Thursday, October 22, 2009

REDUCING BURDEN ON SERVICE PERSONS (OCT 21)

THE National Service Scheme (NSS) has come up against huge challenges this year due mainly to the fallout from the global economic crisis.
Consequently, some service persons are being rejected by the organisations to which they have been posted because of limited vacancies and economic challenges.
Thus a little over 10 days after the 2009/2010 postings, some of the service persons are yet to know their fate.
Some service persons are unable to access the website of the NSS to know their placements, while certain institutions have failed to absorb those posted to those institutions.
Established in 1974, the scheme has been structured to offer graduates of tertiary institutions the opportunity to offer services in critical areas of national development which, otherwise, would have attracted skilled manpower.
It was originally meant to provide teachers for the classrooms in second-cycle institutions and also offer the service persons the platform to express their gratitude to society for sponsoring their education.

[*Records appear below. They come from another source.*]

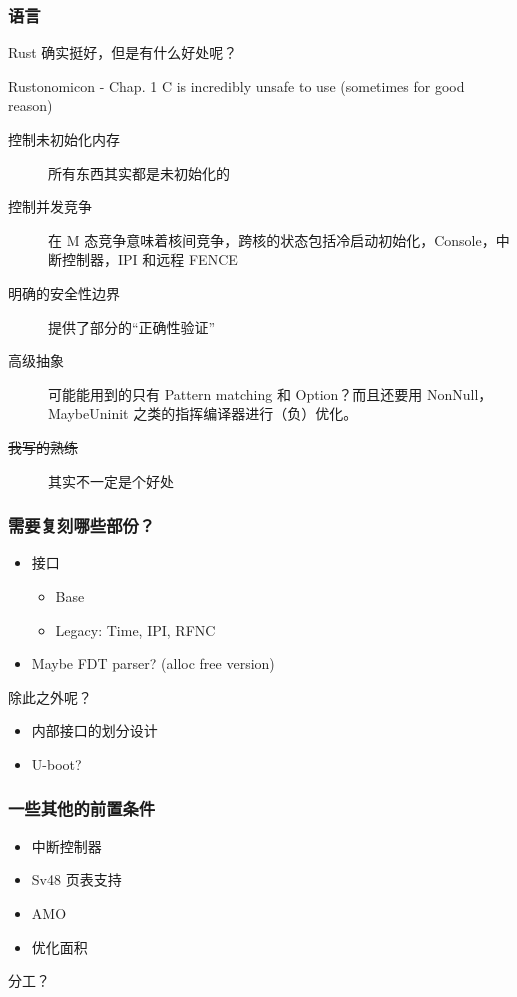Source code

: \documentclass[UTF-8]{ctexbeamer}
\begin{document}
\begin{frame}
  \frametitle{语言}
  Rust 确实挺好，但是有什么好处呢？

  \begin{block}{Rustonomicon - Chap. 1}
    C is incredibly unsafe to use (sometimes for good reason)
  \end{block}

  \vspace{1em}
  \pause

  \begin{description}
    \item[控制未初始化内存] 所有东西其实都是未初始化的
    \item[控制并发竞争] 在 M 态竞争意味着核间竞争，跨核的状态包括冷启动初始化，Console，中断控制器，IPI 和远程 FENCE
    \item[明确的安全性边界] 提供了部分的“正确性验证”
    \pause
    \item[高级抽象] 可能能用到的只有 Pattern matching 和 Option？而且还要用 NonNull，MaybeUninit 之类的指挥编译器进行（负）优化。
    \pause
    \item[\sout{我写的熟练}] 其实不一定是个好处
  \end{description}
\end{frame}

\begin{frame}
  \frametitle{需要复刻哪些部份？}
  \begin{itemize}
    \item 接口
    \begin{itemize}
      \item Base
      \item Legacy: Time, IPI, RFNC
    \end{itemize}
    \item Maybe FDT parser? (alloc free version)
  \end{itemize}

  \pause
  \pause
  \vspace{1em}
  除此之外呢？
  \begin{itemize}
    \item 内部接口的划分设计
    \item U-boot?
  \end{itemize}
\end{frame}
\begin{frame}
  \frametitle{一些其他的前置条件}
  \begin{itemize}
    \item 中断控制器
    \item Sv48 页表支持
    \item AMO
    \item 优化面积
  \end{itemize}

  \pause

  \vspace{1em}
  分工？
\end{frame}
\end{document}
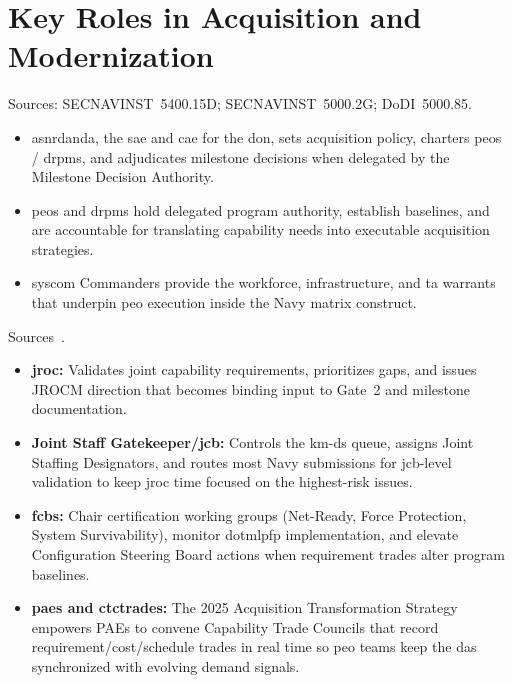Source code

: \documentclass[../main.tex]{subfiles}
\begin{document}

\section{Key Roles in Acquisition and Modernization}
\begin{description}[style=nextline, labelsep=0.5em, font=\bfseries]
	\item[\textbf{Department acquisition governance.}]
	Sources: SECNAVINST~5400.15D; SECNAVINST~5000.2G; DoDI~5000.85.
      \begin{itemize}
        \item \ac{asnrdanda}, the \ac{sae} and \ac{cae} for the \ac{don}, sets acquisition policy, charters \acp{peo} / \acp{drpm}, and adjudicates milestone decisions when delegated by the Milestone Decision Authority.
        \item \acp{peo} and \acp{drpm} hold delegated program authority, establish baselines, and are accountable for translating capability needs into executable acquisition strategies.
        \item \ac{syscom} Commanders provide the workforce, infrastructure, and \ac{ta} warrants that underpin \ac{peo} execution inside the Navy matrix construct.
      \end{itemize}

\item[\textbf{Joint requirements governance.}]
Sources~\autocite{jcids-manual-2021,secwar-acq-transformation-2025}.
      \begin{itemize}
        \item \textbf{\ac{jroc}:} Validates joint capability requirements, prioritizes gaps, and issues JROCM direction that becomes binding input to Gate~2 and milestone documentation.
        \item \textbf{Joint Staff Gatekeeper/\ac{jcb}:} Controls the \ac{km-ds} queue, assigns Joint Staffing Designators, and routes most Navy submissions for \ac{jcb}-level validation to keep \ac{jroc} time focused on the highest-risk issues.
        \item \textbf{\acp{fcb}:} Chair certification working groups (Net-Ready, Force Protection, System Survivability), monitor \ac{dotmlpfp} implementation, and elevate Configuration Steering Board actions when requirement trades alter program baselines.
        \item \textbf{\acp{pae} and \acp{ctctrade}:} The 2025 Acquisition Transformation Strategy empowers PAEs to convene Capability Trade Councils that record requirement/cost/schedule trades in real time so \ac{peo} teams keep the \ac{das} synchronized with evolving demand signals.
      \end{itemize}


\end{description}
\end{document}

So when it all began, the scheme deployed graduates to every nook and cranny of the country to offer their services to deprived institutions and communities that cannot pay for such personnel from their own resources.
In spite of the challenges, the scheme continues to assist the Ghana Education Service (GES) especially with personnel for the classrooms which would have been empty every academic year.
The DAILY GRAPHIC thinks the only challenge that threatens the future of the scheme is our inability to plan towards its phenomenal growth over the years.
When the scheme took off, there were only three public institutions in the country whose graduates were mandated to do national service.
Presently, besides the public universities that have shot up from three to six, with many campuses across the country, many private universities have been set up, as well as the polytechnics and other tertiary institutions whose products must be posted to institutions as service persons.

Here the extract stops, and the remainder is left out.